About this task — The answer must consist of every line below containing "Нажатие".

Pictures paired with source code —
+++

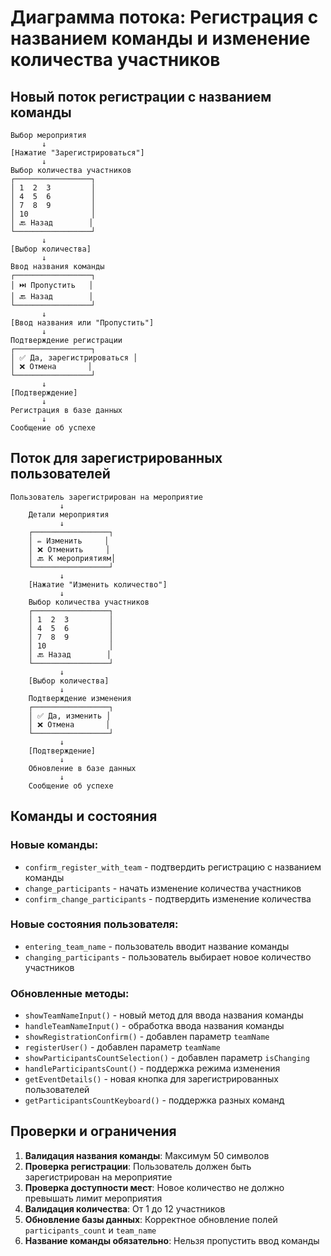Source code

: # Диаграмма потока: Регистрация с названием команды и изменение количества участников

## Новый поток регистрации с названием команды

```
Выбор мероприятия
       ↓
[Нажатие "Зарегистрироваться"]
       ↓
Выбор количества участников
┌─────────────────┐
│ 1  2  3         │
│ 4  5  6         │
│ 7  8  9         │
│ 10              │
│ 🔙 Назад        │
└─────────────────┘
       ↓
[Выбор количества]
       ↓
Ввод названия команды
┌─────────────────┐
│ ⏭️ Пропустить   │
│ 🔙 Назад        │
└─────────────────┘
       ↓
[Ввод названия или "Пропустить"]
       ↓
Подтверждение регистрации
┌─────────────────┐
│ ✅ Да, зарегистрироваться │
│ ❌ Отмена       │
└─────────────────┘
       ↓
[Подтверждение]
       ↓
Регистрация в базе данных
       ↓
Сообщение об успехе
```

## Поток для зарегистрированных пользователей

```
Пользователь зарегистрирован на мероприятие
           ↓
    Детали мероприятия
           ↓
    ┌─────────────────┐
    │ ✏️ Изменить     │
    │ ❌ Отменить     │
    │ 🔙 К мероприятиям│
    └─────────────────┘
           ↓
    [Нажатие "Изменить количество"]
           ↓
    Выбор количества участников
    ┌─────────────────┐
    │ 1  2  3         │
    │ 4  5  6         │
    │ 7  8  9         │
    │ 10              │
    │ 🔙 Назад        │
    └─────────────────┘
           ↓
    [Выбор количества]
           ↓
    Подтверждение изменения
    ┌─────────────────┐
    │ ✅ Да, изменить │
    │ ❌ Отмена       │
    └─────────────────┘
           ↓
    [Подтверждение]
           ↓
    Обновление в базе данных
           ↓
    Сообщение об успехе
```

## Команды и состояния

### Новые команды:
- `confirm_register_with_team` - подтвердить регистрацию с названием команды
- `change_participants` - начать изменение количества участников
- `confirm_change_participants` - подтвердить изменение количества

### Новые состояния пользователя:
- `entering_team_name` - пользователь вводит название команды
- `changing_participants` - пользователь выбирает новое количество участников

### Обновленные методы:
- `showTeamNameInput()` - новый метод для ввода названия команды
- `handleTeamNameInput()` - обработка ввода названия команды
- `showRegistrationConfirm()` - добавлен параметр `teamName`
- `registerUser()` - добавлен параметр `teamName`
- `showParticipantsCountSelection()` - добавлен параметр `isChanging`
- `handleParticipantsCount()` - поддержка режима изменения
- `getEventDetails()` - новая кнопка для зарегистрированных пользователей
- `getParticipantsCountKeyboard()` - поддержка разных команд

## Проверки и ограничения

1. **Валидация названия команды**: Максимум 50 символов
2. **Проверка регистрации**: Пользователь должен быть зарегистрирован на мероприятие
3. **Проверка доступности мест**: Новое количество не должно превышать лимит мероприятия
4. **Валидация количества**: От 1 до 12 участников
5. **Обновление базы данных**: Корректное обновление полей `participants_count` и `team_name`
6. **Название команды обязательно**: Нельзя пропустить ввод команды

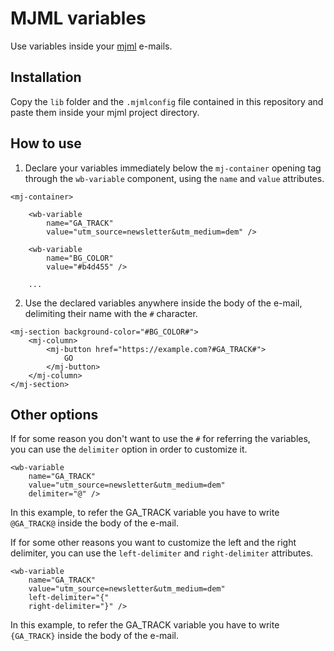# MJML variables

Use variables inside your [mjml](https://mjml.io/) e-mails.

## Installation

Copy the `lib` folder and the `.mjmlconfig` file contained in this repository and paste them inside your mjml project directory.

## How to use

1. Declare your variables immediately below the `mj-container` opening tag through the `wb-variable` component, using the `name` and `value` attributes.

```
<mj-container>

    <wb-variable
        name="GA_TRACK"
        value="utm_source=newsletter&utm_medium=dem" />

    <wb-variable
        name="BG_COLOR"
        value="#b4d455" />

    ...
```

2. Use the declared variables anywhere inside the body of the e-mail, delimiting their name with the `#` character.

```
<mj-section background-color="#BG_COLOR#">
    <mj-column>
        <mj-button href="https://example.com?#GA_TRACK#">
            GO
        </mj-button>
    </mj-column>
</mj-section>
```

## Other options

If for some reason you don't want to use the `#` for referring the variables, you can use the `delimiter` option in order to customize it.

```
<wb-variable
    name="GA_TRACK"
    value="utm_source=newsletter&utm_medium=dem"
    delimiter="@" />
```
In this example, to refer the GA_TRACK variable you have to write `@GA_TRACK@` inside the body of the e-mail.

If for some other reasons you want to customize the left and the right delimiter, you can use the `left-delimiter` and `right-delimiter` attributes.

```
<wb-variable
    name="GA_TRACK"
    value="utm_source=newsletter&utm_medium=dem"
    left-delimiter="{"
    right-delimiter="}" />
```
In this example, to refer the GA_TRACK variable you have to write `{GA_TRACK}` inside the body of the e-mail.
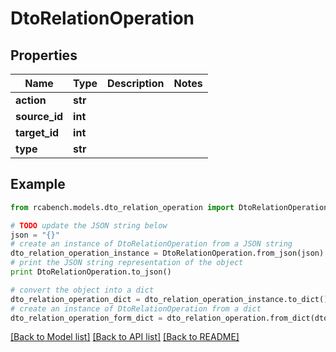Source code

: # DtoRelationOperation


## Properties

Name | Type | Description | Notes
------------ | ------------- | ------------- | -------------
**action** | **str** |  | 
**source_id** | **int** |  | 
**target_id** | **int** |  | 
**type** | **str** |  | 

## Example

```python
from rcabench.models.dto_relation_operation import DtoRelationOperation

# TODO update the JSON string below
json = "{}"
# create an instance of DtoRelationOperation from a JSON string
dto_relation_operation_instance = DtoRelationOperation.from_json(json)
# print the JSON string representation of the object
print DtoRelationOperation.to_json()

# convert the object into a dict
dto_relation_operation_dict = dto_relation_operation_instance.to_dict()
# create an instance of DtoRelationOperation from a dict
dto_relation_operation_form_dict = dto_relation_operation.from_dict(dto_relation_operation_dict)
```
[[Back to Model list]](../README.md#documentation-for-models) [[Back to API list]](../README.md#documentation-for-api-endpoints) [[Back to README]](../README.md)


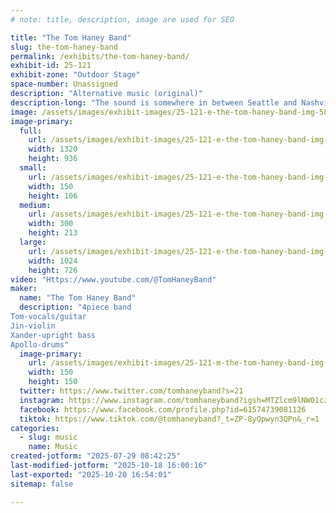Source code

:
 ```yaml
---
# note: title, description, image are used for SEO

title: "The Tom Haney Band"
slug: the-tom-haney-band
permalink: /exhibits/the-tom-haney-band/
exhibit-id: 25-121
exhibit-zone: "Outdoor Stage"
space-number: Unassigned
description: "Alternative music (original)"
description-long: "The sound is somewhere in between Seattle and Nashville!"
image: /assets/images/exhibit-images/25-121-e-the-tom-haney-band-img-5871-2895-300x213.jpeg
image-primary: 
  full:
    url: /assets/images/exhibit-images/25-121-e-the-tom-haney-band-img-5871-2895-full.jpeg
    width: 1320
    height: 936
  small:
    url: /assets/images/exhibit-images/25-121-e-the-tom-haney-band-img-5871-2895-150x106.jpeg
    width: 150
    height: 106
  medium:
    url: /assets/images/exhibit-images/25-121-e-the-tom-haney-band-img-5871-2895-300x213.jpeg
    width: 300
    height: 213
  large:
    url: /assets/images/exhibit-images/25-121-e-the-tom-haney-band-img-5871-2895-1024x726.jpeg
    width: 1024
    height: 726
video: "Https://www.youtube.com/@TomHaneyBand"
maker: 
  name: "The Tom Haney Band"
  description: "4piece band
Tom-vocals/guitar
Jin-violin 
Xander-upright bass 
Apollo-drums"
  image-primary:
    url: /assets/images/exhibit-images/25-121-m-the-tom-haney-band-img-5691-300x300.jpeg
    width: 150
    height: 150
  twitter: https://www.twitter.com/tomhaneyband?s=21
  instagram: https://www.instagram.com/tomhaneyband?igsh=MTZlcm9lNW01czBu&utm_source=qr
  facebook: https://www.facebook.com/profile.php?id=61574739081126
  tiktok: https://www.tiktok.com/@tomhaneyband?_t=ZP-8yQpwyn3QPn&_r=1
categories: 
  - slug: music
    name: Music
created-jotform: "2025-07-29 08:42:25"
last-modified-jotform: "2025-10-18 16:00:16"
last-exported: "2025-10-20 16:54:01"
sitemap: false

---
```

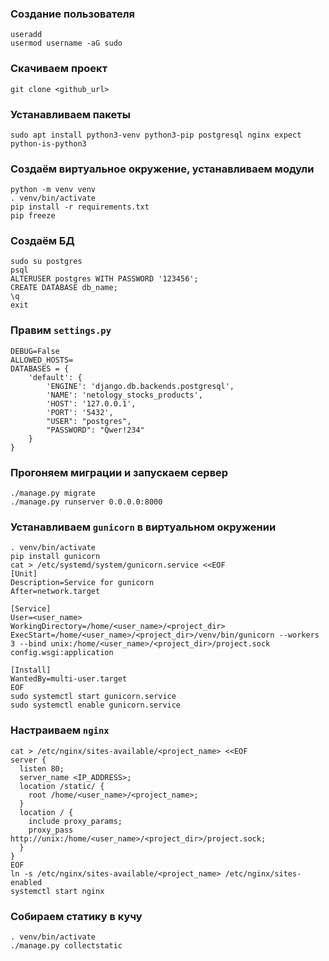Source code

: 
### Создание пользователя
```
useradd
usermod username -aG sudo
```

### Скачиваем проект
```
git clone <github_url>
```

### Устанавливаем пакеты
```
sudo apt install python3-venv python3-pip postgresql nginx expect python-is-python3
```

### Создаём виртуальное окружение, устанавливаем модули
```
python -m venv venv
. venv/bin/activate
pip install -r requirements.txt
pip freeze
```

### Создаём БД
```
sudo su postgres
psql
ALTERUSER postgres WITH PASSWORD '123456';
CREATE DATABASE db_name;
\q
exit
```

### Правим `settings.py`
```
DEBUG=False
ALLOWED_HOSTS=
DATABASES = {
    'default': {
        'ENGINE': 'django.db.backends.postgresql',
        'NAME': 'netology_stocks_products',
        'HOST': '127.0.0.1',
        'PORT': '5432',
        "USER": "postgres",
        "PASSWORD": "Qwer!234"
    }
}
```
### Прогоняем миграции и запускаем сервер
```
./manage.py migrate
./manage.py runserver 0.0.0.0:8000
```

### Устанавливаем `gunicorn` в виртуальном окружении
```
. venv/bin/activate
pip install gunicorn
cat > /etc/systemd/system/gunicorn.service <<EOF
[Unit]
Description=Service for gunicorn
After=network.target

[Service]
User=<user_name>
WorkingDirectory=/home/<user_name>/<project_dir>
ExecStart=/home/<user_name>/<project_dir>/venv/bin/gunicorn --workers 3 --bind unix:/home/<user_name>/<project_dir>/project.sock config.wsgi:application

[Install]
WantedBy=multi-user.target
EOF
sudo systemctl start gunicorn.service
sudo systemctl enable gunicorn.service
```

### Настраиваем `nginx`
```
cat > /etc/nginx/sites-available/<project_name> <<EOF
server {
  listen 80;
  server_name <IP_ADDRESS>;
  location /static/ {
    root /home/<user_name>/<project_name>;
  }
  location / {
    include proxy_params;
    proxy_pass http://unix:/home/<user_name>/<project_dir>/project.sock;
  }
}
EOF
ln -s /etc/nginx/sites-available/<project_name> /etc/nginx/sites-enabled
systemctl start nginx
```
### Собираем статику в кучу
```
. venv/bin/activate
./manage.py collectstatic
```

+++

Expected answer —
[Нажатие "Зарегистрироваться"]
    [Нажатие "Изменить количество"]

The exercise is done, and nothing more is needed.